===== Information supplied

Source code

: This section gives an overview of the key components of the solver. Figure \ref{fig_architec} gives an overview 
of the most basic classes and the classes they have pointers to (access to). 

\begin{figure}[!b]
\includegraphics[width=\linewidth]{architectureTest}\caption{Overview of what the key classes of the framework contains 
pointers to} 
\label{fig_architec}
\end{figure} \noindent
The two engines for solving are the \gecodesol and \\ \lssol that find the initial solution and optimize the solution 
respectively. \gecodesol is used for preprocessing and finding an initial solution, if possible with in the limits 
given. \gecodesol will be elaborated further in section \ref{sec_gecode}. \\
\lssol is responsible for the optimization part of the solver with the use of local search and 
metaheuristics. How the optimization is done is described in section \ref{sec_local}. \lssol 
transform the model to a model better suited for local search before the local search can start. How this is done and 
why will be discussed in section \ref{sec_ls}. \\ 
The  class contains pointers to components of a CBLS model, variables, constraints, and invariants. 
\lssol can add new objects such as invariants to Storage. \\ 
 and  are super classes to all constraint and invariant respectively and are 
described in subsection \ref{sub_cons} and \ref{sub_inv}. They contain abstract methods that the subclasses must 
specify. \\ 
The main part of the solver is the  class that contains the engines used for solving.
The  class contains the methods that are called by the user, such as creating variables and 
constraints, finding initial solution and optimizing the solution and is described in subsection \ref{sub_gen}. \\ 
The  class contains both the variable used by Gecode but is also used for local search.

==========

Aim of the task: The whole listing, restated word for word, is the expected answer.

Written reply:
Source code

: This section gives an overview of the key components of the solver. Figure \ref{fig_architec} gives an overview 
of the most basic classes and the classes they have pointers to (access to). 

\begin{figure}[!b]
\includegraphics[width=\linewidth]{architectureTest}\caption{Overview of what the key classes of the framework contains 
pointers to} 
\label{fig_architec}
\end{figure} \noindent
The two engines for solving are the \gecodesol and \\ \lssol that find the initial solution and optimize the solution 
respectively. \gecodesol is used for preprocessing and finding an initial solution, if possible with in the limits 
given. \gecodesol will be elaborated further in section \ref{sec_gecode}. \\
\lssol is responsible for the optimization part of the solver with the use of local search and 
metaheuristics. How the optimization is done is described in section \ref{sec_local}. \lssol 
transform the model to a model better suited for local search before the local search can start. How this is done and 
why will be discussed in section \ref{sec_ls}. \\ 
The  class contains pointers to components of a CBLS model, variables, constraints, and invariants. 
\lssol can add new objects such as invariants to Storage. \\ 
 and  are super classes to all constraint and invariant respectively and are 
described in subsection \ref{sub_cons} and \ref{sub_inv}. They contain abstract methods that the subclasses must 
specify. \\ 
The main part of the solver is the  class that contains the engines used for solving.
The  class contains the methods that are called by the user, such as creating variables and 
constraints, finding initial solution and optimizing the solution and is described in subsection \ref{sub_gen}. \\ 
The  class contains both the variable used by Gecode but is also used for local search.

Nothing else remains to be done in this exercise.